Check each line of the data below for the word "Control", then extract the ones that have it.

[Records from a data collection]
◆ ◆ ◆ ◆ ◆

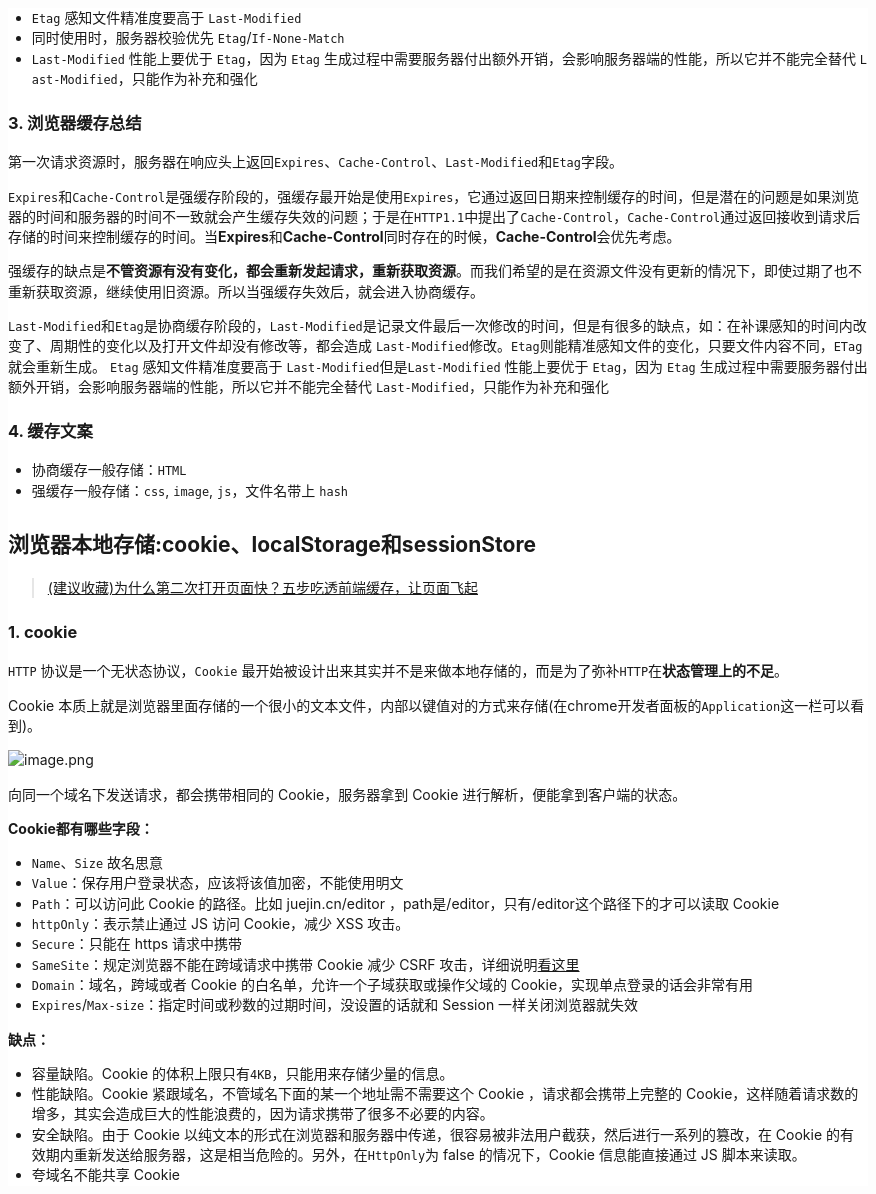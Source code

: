 -   `Etag` 感知文件精准度要高于 `Last-Modified`
-   同时使用时，服务器校验优先 `Etag`/`If-None-Match`
-   `Last-Modified` 性能上要优于 `Etag`，因为 `Etag` 生成过程中需要服务器付出额外开销，会影响服务器端的性能，所以它并不能完全替代 `Last-Modified`，只能作为补充和强化

### 3. 浏览器缓存总结

第一次请求资源时，服务器在响应头上返回`Expires`、`Cache-Control`、`Last-Modified`和`Etag`字段。

`Expires`和`Cache-Control`是强缓存阶段的，强缓存最开始是使用`Expires`，它通过返回日期来控制缓存的时间，但是潜在的问题是如果浏览器的时间和服务器的时间不一致就会产生缓存失效的问题；于是在`HTTP1.1`中提出了`Cache-Control`，`Cache-Control`通过返回接收到请求后存储的时间来控制缓存的时间。当**Expires**和**Cache-Control**同时存在的时候，**Cache-Control**会优先考虑。

强缓存的缺点是**不管资源有没有变化，都会重新发起请求，重新获取资源**。而我们希望的是在资源文件没有更新的情况下，即使过期了也不重新获取资源，继续使用旧资源。所以当强缓存失效后，就会进入协商缓存。

`Last-Modified`和`Etag`是协商缓存阶段的，`Last-Modified`是记录文件最后一次修改的时间，但是有很多的缺点，如：在补课感知的时间内改变了、周期性的变化以及打开文件却没有修改等，都会造成
`Last-Modified`修改。`Etag`则能精准感知文件的变化，只要文件内容不同，`ETag`就会重新生成。 `Etag` 感知文件精准度要高于 `Last-Modified`但是`Last-Modified` 性能上要优于 `Etag`，因为 `Etag` 生成过程中需要服务器付出额外开销，会影响服务器端的性能，所以它并不能完全替代 `Last-Modified`，只能作为补充和强化

### 4. 缓存文案

- 协商缓存一般存储：`HTML`
- 强缓存一般存储：`css`, `image`, `js`，文件名带上 `hash`

## 浏览器本地存储:cookie、localStorage和sessionStore

> [(建议收藏)为什么第二次打开页面快？五步吃透前端缓存，让页面飞起](https://juejin.cn/post/6993358764481085453#heading-11)

### 1. cookie

`HTTP` 协议是一个无状态协议，`Cookie` 最开始被设计出来其实并不是来做本地存储的，而是为了弥补`HTTP`在**状态管理上的不足**。

Cookie 本质上就是浏览器里面存储的一个很小的文本文件，内部以键值对的方式来存储(在chrome开发者面板的`Application`这一栏可以看到)。


![image.png](https://p6-juejin.byteimg.com/tos-cn-i-k3u1fbpfcp/77e9f1df70e04c75b9203948a928c92d~tplv-k3u1fbpfcp-watermark.image)

向同一个域名下发送请求，都会携带相同的 Cookie，服务器拿到 Cookie 进行解析，便能拿到客户端的状态。

**Cookie都有哪些字段：**

-   `Name`、`Size` 故名思意
-   `Value`：保存用户登录状态，应该将该值加密，不能使用明文
-   `Path`：可以访问此 Cookie 的路径。比如 juejin.cn/editor ，path是/editor，只有/editor这个路径下的才可以读取 Cookie
-   `httpOnly`：表示禁止通过 JS 访问 Cookie，减少 XSS 攻击。
-   `Secure`：只能在 https 请求中携带
-   `SameSite`：规定浏览器不能在跨域请求中携带 Cookie 减少 CSRF 攻击，详细说明[看这里](https://juejin.cn/post/6991888178890145828 "https://juejin.cn/post/6991888178890145828")
-   `Domain`：域名，跨域或者 Cookie 的白名单，允许一个子域获取或操作父域的 Cookie，实现单点登录的话会非常有用
-   `Expires`/`Max-size`：指定时间或秒数的过期时间，没设置的话就和 Session 一样关闭浏览器就失效


**缺点：**

- 容量缺陷。Cookie 的体积上限只有`4KB`，只能用来存储少量的信息。
- 性能缺陷。Cookie 紧跟域名，不管域名下面的某一个地址需不需要这个 Cookie ，请求都会携带上完整的 Cookie，这样随着请求数的增多，其实会造成巨大的性能浪费的，因为请求携带了很多不必要的内容。
- 安全缺陷。由于 Cookie 以纯文本的形式在浏览器和服务器中传递，很容易被非法用户截获，然后进行一系列的篡改，在 Cookie 的有效期内重新发送给服务器，这是相当危险的。另外，在`HttpOnly`为 false 的情况下，Cookie 信息能直接通过 JS 脚本来读取。
- 夸域名不能共享 Cookie
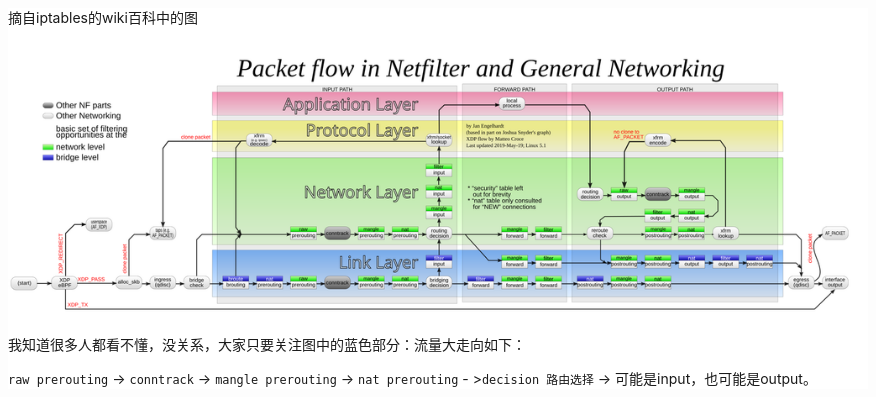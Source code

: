 摘自iptables的wiki百科中的图

![Netfilter-packet-flow](手撕docker网络.assets/Netfilter-packet-flow.svg)

我知道很多人都看不懂，没关系，大家只要关注图中的蓝色部分：流量大走向如下：

`raw prerouting` -> `conntrack` -> `mangle prerouting` -> `nat prerouting` - >`decision 路由选择` -> 可能是input，也可能是output。
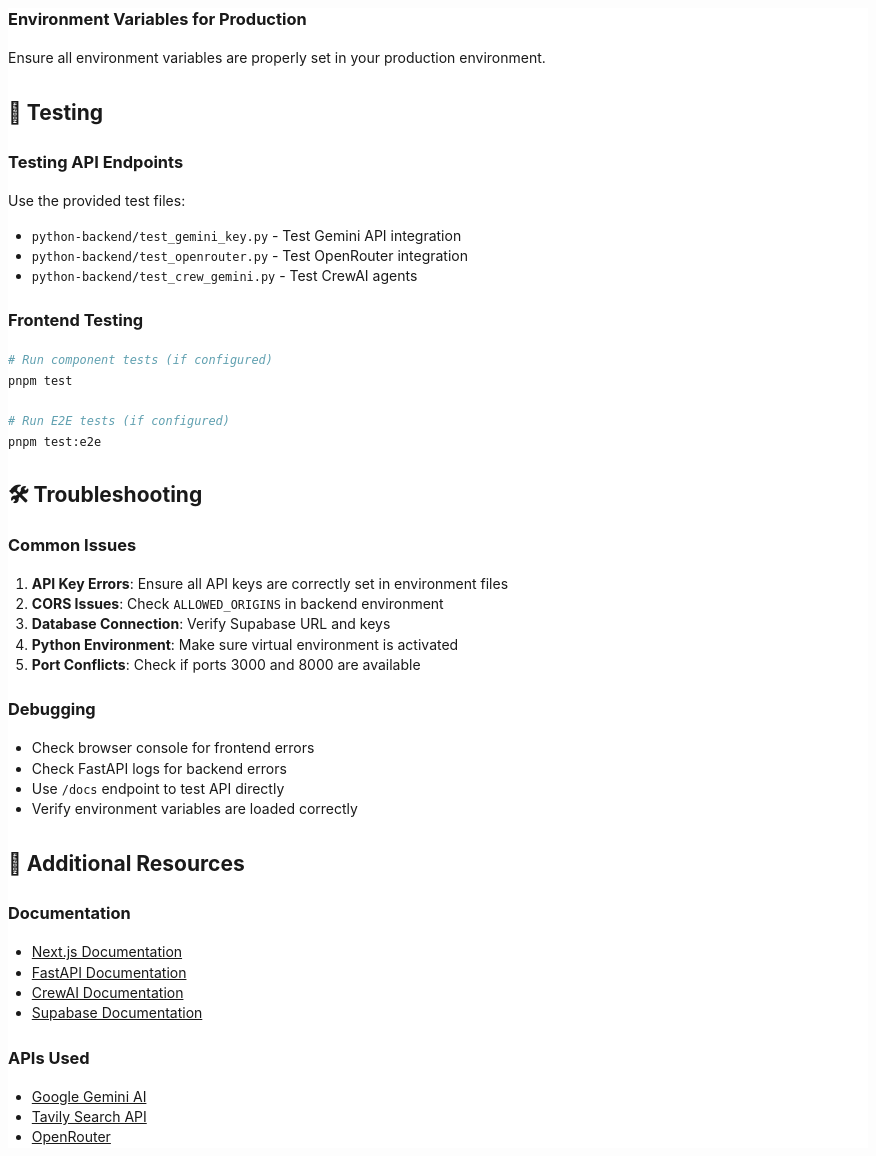 ### Environment Variables for Production
Ensure all environment variables are properly set in your production environment.

## 🧪 Testing

### Testing API Endpoints
Use the provided test files:
- `python-backend/test_gemini_key.py` - Test Gemini API integration
- `python-backend/test_openrouter.py` - Test OpenRouter integration
- `python-backend/test_crew_gemini.py` - Test CrewAI agents

### Frontend Testing
```bash
# Run component tests (if configured)
pnpm test

# Run E2E tests (if configured)
pnpm test:e2e
```

## 🛠️ Troubleshooting

### Common Issues

1. **API Key Errors**: Ensure all API keys are correctly set in environment files
2. **CORS Issues**: Check `ALLOWED_ORIGINS` in backend environment
3. **Database Connection**: Verify Supabase URL and keys
4. **Python Environment**: Make sure virtual environment is activated
5. **Port Conflicts**: Check if ports 3000 and 8000 are available

### Debugging
- Check browser console for frontend errors
- Check FastAPI logs for backend errors
- Use `/docs` endpoint to test API directly
- Verify environment variables are loaded correctly

## 📖 Additional Resources

### Documentation
- [Next.js Documentation](https://nextjs.org/docs)
- [FastAPI Documentation](https://fastapi.tiangolo.com/)
- [CrewAI Documentation](https://docs.crewai.com/)
- [Supabase Documentation](https://supabase.com/docs)

### APIs Used
- [Google Gemini AI](https://ai.google.dev/)
- [Tavily Search API](https://tavily.com/)
- [OpenRouter](https://openrouter.ai/)
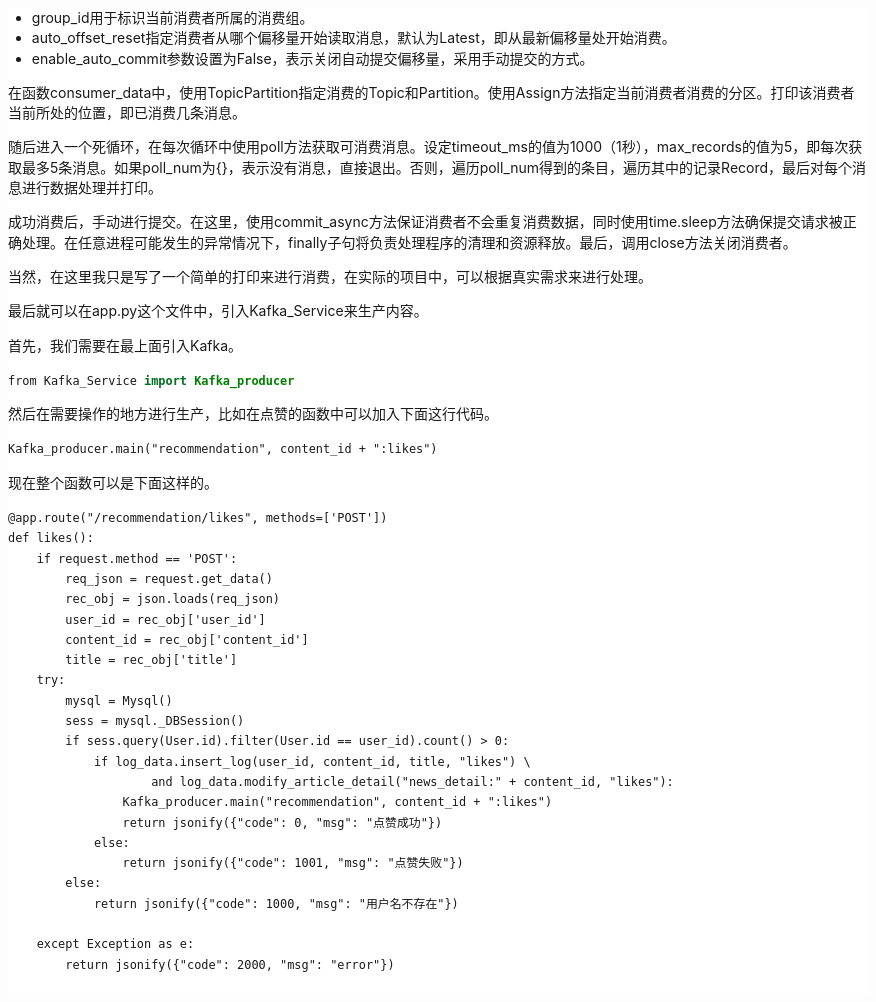 - group\_id用于标识当前消费者所属的消费组。
- auto\_offset\_reset指定消费者从哪个偏移量开始读取消息，默认为Latest，即从最新偏移量处开始消费。
- enable\_auto\_commit参数设置为False，表示关闭自动提交偏移量，采用手动提交的方式。

在函数consumer\_data中，使用TopicPartition指定消费的Topic和Partition。使用Assign方法指定当前消费者消费的分区。打印该消费者当前所处的位置，即已消费几条消息。

随后进入一个死循环，在每次循环中使用poll方法获取可消费消息。设定timeout\_ms的值为1000（1秒），max\_records的值为5，即每次获取最多5条消息。如果poll\_num为{}，表示没有消息，直接退出。否则，遍历poll\_num得到的条目，遍历其中的记录Record，最后对每个消息进行数据处理并打印。

成功消费后，手动进行提交。在这里，使用commit\_async方法保证消费者不会重复消费数据，同时使用time.sleep方法确保提交请求被正确处理。在任意进程可能发生的异常情况下，finally子句将负责处理程序的清理和资源释放。最后，调用close方法关闭消费者。

当然，在这里我只是写了一个简单的打印来进行消费，在实际的项目中，可以根据真实需求来进行处理。

最后就可以在app.py这个文件中，引入Kafka\_Service来生产内容。

首先，我们需要在最上面引入Kafka。

```java
from Kafka_Service import Kafka_producer
```

然后在需要操作的地方进行生产，比如在点赞的函数中可以加入下面这行代码。

```plain
Kafka_producer.main("recommendation", content_id + ":likes")
```

现在整个函数可以是下面这样的。

```plain
@app.route("/recommendation/likes", methods=['POST'])
def likes():
    if request.method == 'POST':
        req_json = request.get_data()
        rec_obj = json.loads(req_json)
        user_id = rec_obj['user_id']
        content_id = rec_obj['content_id']
        title = rec_obj['title']
    try:
        mysql = Mysql()
        sess = mysql._DBSession()
        if sess.query(User.id).filter(User.id == user_id).count() > 0:
            if log_data.insert_log(user_id, content_id, title, "likes") \
                    and log_data.modify_article_detail("news_detail:" + content_id, "likes"):
                Kafka_producer.main("recommendation", content_id + ":likes")
                return jsonify({"code": 0, "msg": "点赞成功"})
            else:
                return jsonify({"code": 1001, "msg": "点赞失败"})
        else:
            return jsonify({"code": 1000, "msg": "用户名不存在"})
 
    except Exception as e:
        return jsonify({"code": 2000, "msg": "error"})
 
```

◆ ◆ ◆ ◆ ◆

■ **Exercise answer**:
第一次请求资源时，服务器在响应头上返回`Expires`、`Cache-Control`、`Last-Modified`和`Etag`字段。
`Expires`和`Cache-Control`是强缓存阶段的，强缓存最开始是使用`Expires`，它通过返回日期来控制缓存的时间，但是潜在的问题是如果浏览器的时间和服务器的时间不一致就会产生缓存失效的问题；于是在`HTTP1.1`中提出了`Cache-Control`，`Cache-Control`通过返回接收到请求后存储的时间来控制缓存的时间。当**Expires**和**Cache-Control**同时存在的时候，**Cache-Control**会优先考虑。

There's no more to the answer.